EXERCISE BRIEF — Repeat the lines below exactly as written, please, from the line with "## Maintenance and Operational Best Practices" to the line with "7.1 Cleaning Procedures and Frequency", both lines included, and no others.

────────────────

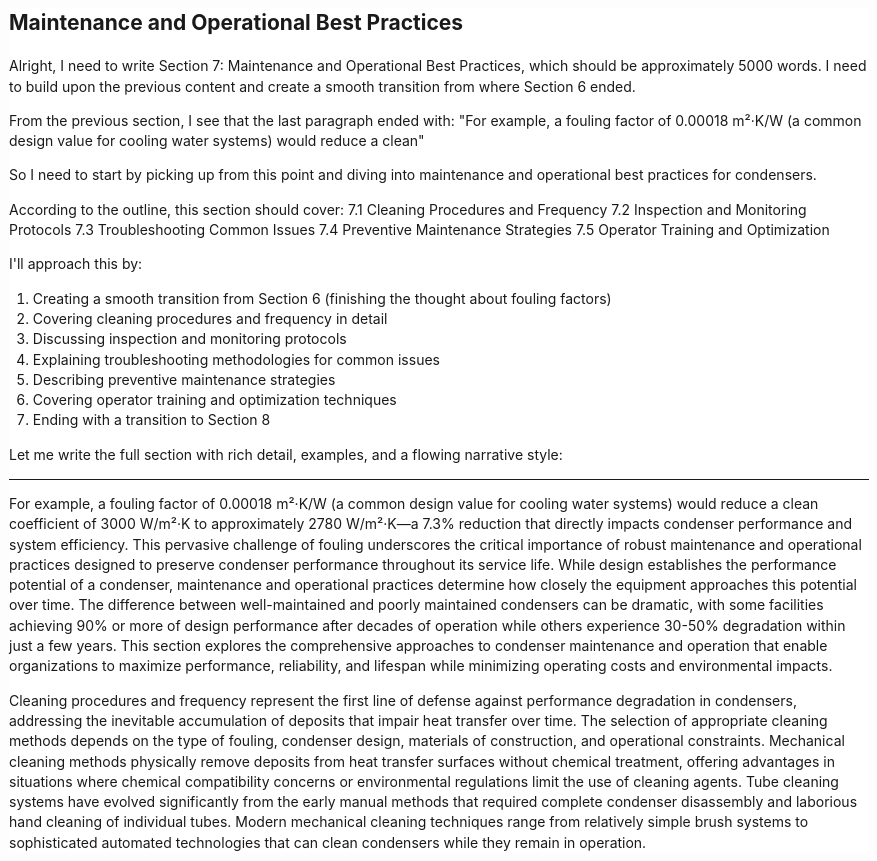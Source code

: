 ## Maintenance and Operational Best Practices

<think>Alright, I need to write Section 7: Maintenance and Operational Best Practices, which should be approximately 5000 words. I need to build upon the previous content and create a smooth transition from where Section 6 ended.

From the previous section, I see that the last paragraph ended with:
"For example, a fouling factor of 0.00018 m²·K/W (a common design value for cooling water systems) would reduce a clean"

So I need to start by picking up from this point and diving into maintenance and operational best practices for condensers.

According to the outline, this section should cover:
7.1 Cleaning Procedures and Frequency
7.2 Inspection and Monitoring Protocols
7.3 Troubleshooting Common Issues
7.4 Preventive Maintenance Strategies
7.5 Operator Training and Optimization

I'll approach this by:
1. Creating a smooth transition from Section 6 (finishing the thought about fouling factors)
2. Covering cleaning procedures and frequency in detail
3. Discussing inspection and monitoring protocols
4. Explaining troubleshooting methodologies for common issues
5. Describing preventive maintenance strategies
6. Covering operator training and optimization techniques
7. Ending with a transition to Section 8

Let me write the full section with rich detail, examples, and a flowing narrative style:

---

For example, a fouling factor of 0.00018 m²·K/W (a common design value for cooling water systems) would reduce a clean coefficient of 3000 W/m²·K to approximately 2780 W/m²·K—a 7.3% reduction that directly impacts condenser performance and system efficiency. This pervasive challenge of fouling underscores the critical importance of robust maintenance and operational practices designed to preserve condenser performance throughout its service life. While design establishes the performance potential of a condenser, maintenance and operational practices determine how closely the equipment approaches this potential over time. The difference between well-maintained and poorly maintained condensers can be dramatic, with some facilities achieving 90% or more of design performance after decades of operation while others experience 30-50% degradation within just a few years. This section explores the comprehensive approaches to condenser maintenance and operation that enable organizations to maximize performance, reliability, and lifespan while minimizing operating costs and environmental impacts.

Cleaning procedures and frequency represent the first line of defense against performance degradation in condensers, addressing the inevitable accumulation of deposits that impair heat transfer over time. The selection of appropriate cleaning methods depends on the type of fouling, condenser design, materials of construction, and operational constraints. Mechanical cleaning methods physically remove deposits from heat transfer surfaces without chemical treatment, offering advantages in situations where chemical compatibility concerns or environmental regulations limit the use of cleaning agents. Tube cleaning systems have evolved significantly from the early manual methods that required complete condenser disassembly and laborious hand cleaning of individual tubes. Modern mechanical cleaning techniques range from relatively simple brush systems to sophisticated automated technologies that can clean condensers while they remain in operation.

────────────────

OUTPUT FOR THIS EXERCISE —
: ## Maintenance and Operational Best Practices

<think>Alright, I need to write Section 7: Maintenance and Operational Best Practices, which should be approximately 5000 words. I need to build upon the previous content and create a smooth transition from where Section 6 ended.

From the previous section, I see that the last paragraph ended with:
"For example, a fouling factor of 0.00018 m²·K/W (a common design value for cooling water systems) would reduce a clean"

So I need to start by picking up from this point and diving into maintenance and operational best practices for condensers.

According to the outline, this section should cover:
7.1 Cleaning Procedures and Frequency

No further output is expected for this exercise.